All I could see was a pile of pillows and that same green-and-yellow comforter, which looked as flat as if no one were under it. At first I thought that this might be the case; perhaps they had moved her without my seeing; perhaps she had died and they had lowered her from the window into the waiting arms of the dour doctor to be carted off for burial or burning; perhaps this had all been a setup to lure me to this spot so that my hiding place behind that wood goddess could be uncovered and I could be mind-tortured further. I whirled quickly around but saw no one at the doorway behind me and no one, seemingly, in the corners of the room ready to jump out.

By this time I had moved close enough to see that, yes, she was in bed after all. Barely there, what was left of her. There was a head above the line of the quilt that looked like the head of a monkey, shriveled and nut brown; and below that the coverlet stretched as flat as I had imagined it did, scarcely revealing the outline of an evaporated body.

I leaned down over her, wanting very badly to peel up her eyelids as I had seen once on television (before He had decided that this pleasure, too, should be denied me for my own good), when her eyes opened of their own and she stared straight into my face.

She tried to scream, but nothing came out. Her features contorted, her lips pulling back over her teeth, making her look even more like a monkey. It was now that I saw why she was mute: her tongue ended in a surgically sharp line at the back of her throat, giving her nothing to articulate with. Or so I thought.

After a moment she ceased trying to scream, and a curious calm descended on her. She looked at me for a few moments, apparently recognizing me now. Why had she tried to scream? Possibly she had thought I was someone else. But now, recognizing me as she did, her eyes brightened and she tried desperately to say something.

"What?" I asked, leaning down close with my ear to her mouth, wanting to draw back because of the disease she might impart to me but overcome with a violent compulsion, for the first time in my life, to explore a mystery on my own. "I can't hear you."

She was muttering something, so far under her breath and with such obvious effort that I hushed my own breathing, concentrating doubly hard to pick up her faint, insect's voice.

"Mo..." she was saying. "Mot..."

"What?" I rasped at her, impatient and now with one eye on the door lest someone hear the faint struggle going on in here.

"Mot..."

"Mot? What do you mean, mot?"

"Mot...Mother," she said, so far in the back of her throat that it was like listening to an echo off somewhere in a cave.

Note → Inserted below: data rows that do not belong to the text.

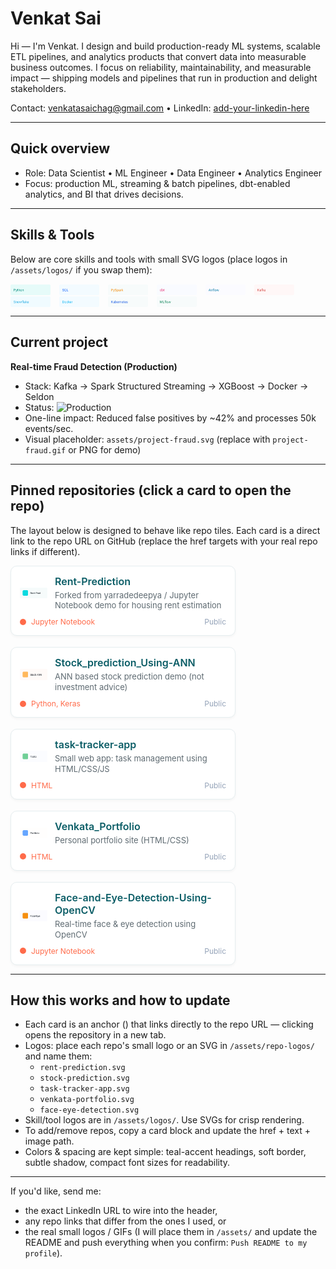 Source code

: # Venkat Sai

Hi — I'm Venkat. I design and build production-ready ML systems, scalable ETL pipelines, and analytics products that convert data into measurable business outcomes. I focus on reliability, maintainability, and measurable impact — shipping models and pipelines that run in production and delight stakeholders.

Contact: [venkatasaichag@gmail.com](mailto:venkatasaichag@gmail.com) • LinkedIn: [add-your-linkedin-here](#)

---

## Quick overview
- Role: Data Scientist • ML Engineer • Data Engineer • Analytics Engineer  
- Focus: production ML, streaming & batch pipelines, dbt-enabled analytics, and BI that drives decisions.

---

## Skills & Tools
Below are core skills and tools with small SVG logos (place logos in `/assets/logos/` if you swap them):

<p>
  <img src="assets/logos/python.svg" alt="Python" width="64" style="margin-right:10px; vertical-align:middle;" />
  <img src="assets/logos/sql.svg" alt="SQL" width="64" style="margin-right:10px; vertical-align:middle;" />
  <img src="assets/logos/spark.svg" alt="PySpark" width="64" style="margin-right:10px; vertical-align:middle;" />
  <img src="assets/logos/dbt.svg" alt="dbt" width="64" style="margin-right:10px; vertical-align:middle;" />
  <img src="assets/logos/airflow.svg" alt="Airflow" width="64" style="margin-right:10px; vertical-align:middle;" />
  <img src="assets/logos/kafka.svg" alt="Kafka" width="64" style="margin-right:10px; vertical-align:middle;" />
  <img src="assets/logos/snowflake.svg" alt="Snowflake" width="64" style="margin-right:10px; vertical-align:middle;" />
  <img src="assets/logos/docker.svg" alt="Docker" width="64" style="margin-right:10px; vertical-align:middle;" />
  <img src="assets/logos/k8s.svg" alt="Kubernetes" width="64" style="margin-right:10px; vertical-align:middle;" />
  <img src="assets/logos/mlflow.svg" alt="MLflow" width="64" style="margin-right:10px; vertical-align:middle;" />
</p>

---

## Current project
**Real-time Fraud Detection (Production)**  
- Stack: Kafka → Spark Structured Streaming → XGBoost → Docker → Seldon  
- Status: ![Production](https://img.shields.io/badge/status-production-brightgreen)  
- One-line impact: Reduced false positives by ~42% and processes 50k events/sec.  
- Visual placeholder: `assets/project-fraud.svg` (replace with `project-fraud.gif` or PNG for demo)

---

## Pinned repositories (click a card to open the repo)
The layout below is designed to behave like repo tiles. Each card is a direct link to the repo URL on GitHub (replace the href targets with your real repo links if different).

<div style="display:flex;flex-wrap:wrap;gap:18px;margin-top:12px;">
  <a href="https://github.com/debugger-sr/Rent-Prediction" target="_blank" rel="noopener noreferrer" style="text-decoration:none; color:inherit;">
    <div style="width:330px;border:1px solid #e6eef0;border-radius:10px;padding:14px;background:#ffffff;box-shadow:0 2px 4px rgba(12,22,26,0.04);">
      <div style="display:flex;align-items:center;gap:12px;">
        <img src="assets/repo-logos/rent-prediction.svg" alt="Rent-Prediction" width="44" style="flex:0 0 44px;" />
        <div style="flex:1;">
          <div style="font-weight:600;color:#0b5d66;font-size:16px;margin-bottom:4px;">Rent-Prediction</div>
          <div style="color:#5f6b72;font-size:13px;line-height:1.3;">Forked from yarradedeepya / Jupyter Notebook demo for housing rent estimation</div>
        </div>
      </div>
      <div style="margin-top:10px;display:flex;align-items:center;justify-content:space-between;">
        <div style="font-size:12px;color:#ff6b4a;display:flex;align-items:center;gap:8px;">
          <span style="width:10px;height:10px;border-radius:50%;background:#ff6b4a;display:inline-block;"></span> Jupyter Notebook
        </div>
        <div style="font-size:12px;color:#94a3b8;">Public</div>
      </div>
    </div>
  </a>

  <a href="https://github.com/debugger-sr/Stock_prediction_Using-ANN" target="_blank" rel="noopener noreferrer" style="text-decoration:none; color:inherit;">
    <div style="width:330px;border:1px solid #e6eef0;border-radius:10px;padding:14px;background:#ffffff;box-shadow:0 2px 4px rgba(12,22,26,0.04);">
      <div style="display:flex;align-items:center;gap:12px;">
        <img src="assets/repo-logos/stock-prediction.svg" alt="Stock Prediction" width="44" style="flex:0 0 44px;" />
        <div style="flex:1;">
          <div style="font-weight:600;color:#0b5d66;font-size:16px;margin-bottom:4px;">Stock_prediction_Using-ANN</div>
          <div style="color:#5f6b72;font-size:13px;line-height:1.3;">ANN based stock prediction demo (not investment advice)</div>
        </div>
      </div>
      <div style="margin-top:10px;display:flex;align-items:center;justify-content:space-between;">
        <div style="font-size:12px;color:#ff6b4a;display:flex;align-items:center;gap:8px;">
          <span style="width:10px;height:10px;border-radius:50%;background:#ff6b4a;display:inline-block;"></span> Python, Keras
        </div>
        <div style="font-size:12px;color:#94a3b8;">Public</div>
      </div>
    </div>
  </a>

  <a href="https://github.com/debugger-sr/task-tracker-app" target="_blank" rel="noopener noreferrer" style="text-decoration:none; color:inherit;">
    <div style="width:330px;border:1px solid #e6eef0;border-radius:10px;padding:14px;background:#ffffff;box-shadow:0 2px 4px rgba(12,22,26,0.04);">
      <div style="display:flex;align-items:center;gap:12px;">
        <img src="assets/repo-logos/task-tracker-app.svg" alt="task-tracker-app" width="44" style="flex:0 0 44px;" />
        <div style="flex:1;">
          <div style="font-weight:600;color:#0b5d66;font-size:16px;margin-bottom:4px;">task-tracker-app</div>
          <div style="color:#5f6b72;font-size:13px;line-height:1.3;">Small web app: task management using HTML/CSS/JS</div>
        </div>
      </div>
      <div style="margin-top:10px;display:flex;align-items:center;justify-content:space-between;">
        <div style="font-size:12px;color:#ff6b4a;display:flex;align-items:center;gap:8px;">
          <span style="width:10px;height:10px;border-radius:50%;background:#ff6b4a;display:inline-block;"></span> HTML
        </div>
        <div style="font-size:12px;color:#94a3b8;">Public</div>
      </div>
    </div>
  </a>

  <a href="https://github.com/debugger-sr/Venkata_Portfolio" target="_blank" rel="noopener noreferrer" style="text-decoration:none; color:inherit;">
    <div style="width:330px;border:1px solid #e6eef0;border-radius:10px;padding:14px;background:#ffffff;box-shadow:0 2px 4px rgba(12,22,26,0.04);">
      <div style="display:flex;align-items:center;gap:12px;">
        <img src="assets/repo-logos/venkata-portfolio.svg" alt="Venkata Portfolio" width="44" style="flex:0 0 44px;" />
        <div style="flex:1;">
          <div style="font-weight:600;color:#0b5d66;font-size:16px;margin-bottom:4px;">Venkata_Portfolio</div>
          <div style="color:#5f6b72;font-size:13px;line-height:1.3;">Personal portfolio site (HTML/CSS)</div>
        </div>
      </div>
      <div style="margin-top:10px;display:flex;align-items:center;justify-content:space-between;">
        <div style="font-size:12px;color:#ff6b4a;display:flex;align-items:center;gap:8px;">
          <span style="width:10px;height:10px;border-radius:50%;background:#ff6b4a;display:inline-block;"></span> HTML
        </div>
        <div style="font-size:12px;color:#94a3b8;">Public</div>
      </div>
    </div>
  </a>

  <a href="https://github.com/debugger-sr/Face-and-Eye-Detection-Using-OpenCV" target="_blank" rel="noopener noreferrer" style="text-decoration:none; color:inherit;">
    <div style="width:330px;border:1px solid #e6eef0;border-radius:10px;padding:14px;background:#ffffff;box-shadow:0 2px 4px rgba(12,22,26,0.04);">
      <div style="display:flex;align-items:center;gap:12px;">
        <img src="assets/repo-logos/face-eye-detection.svg" alt="Face and Eye Detection" width="44" style="flex:0 0 44px;" />
        <div style="flex:1;">
          <div style="font-weight:600;color:#0b5d66;font-size:16px;margin-bottom:4px;">Face-and-Eye-Detection-Using-OpenCV</div>
          <div style="color:#5f6b72;font-size:13px;line-height:1.3;">Real-time face & eye detection using OpenCV</div>
        </div>
      </div>
      <div style="margin-top:10px;display:flex;align-items:center;justify-content:space-between;">
        <div style="font-size:12px;color:#ff6b4a;display:flex;align-items:center;gap:8px;">
          <span style="width:10px;height:10px;border-radius:50%;background:#ff6b4a;display:inline-block;"></span> Jupyter Notebook
        </div>
        <div style="font-size:12px;color:#94a3b8;">Public</div>
      </div>
    </div>
  </a>
</div>

---

## How this works and how to update
- Each card is an anchor (<a>) that links directly to the repo URL — clicking opens the repository in a new tab.
- Logos: place each repo's small logo or an SVG in `/assets/repo-logos/` and name them:
  - `rent-prediction.svg`
  - `stock-prediction.svg`
  - `task-tracker-app.svg`
  - `venkata-portfolio.svg`
  - `face-eye-detection.svg`
- Skill/tool logos are in `/assets/logos/`. Use SVGs for crisp rendering.
- To add/remove repos, copy a card block and update the href + text + image path.
- Colors & spacing are kept simple: teal-accent headings, soft border, subtle shadow, compact font sizes for readability.

---

If you'd like, send me:
- the exact LinkedIn URL to wire into the header,
- any repo links that differ from the ones I used, or
- the real small logos / GIFs (I will place them in `/assets/` and update the README and push everything when you confirm: `Push README to my profile`).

My body became ice. I nearly grabbed her by the mouth to make her repeat that word; but her eyes had filmed over and her lips were slack. For a moment I thought she had died there before me, but as I watched her eyes cleared again and once more she looked straight into me, through me.

I said nothing, and then I whispered, "You are my mother?" Her mouth said nothing, but it formed the word, yes.

"Oh," I said, my throat gagging. I threw myself from the bed, instinctively going for the window and then pushing myself away from it when I looked up to see the full moon staring down at me from above. I fell to the floor. My throat would not work; I lay gasping for air like a reefed fish. My head was on fire, too; I thought for a moment that one of the terrible things my father had warned me about for so many years had come true, that the moon, or my disobedience in being out of my room, or my visit to this chamber, or the sight of this woman or what she had said had triggered one of those ugly reactions which had for so long hung above me like a sword. I had eaten too many crusts when a baby, I thought desperately; possibly it was lemons; or bananas, or my brains had blown up to balloon size from hanging upside down, or not hanging upside down, or from bumping into a doorjamb, or not.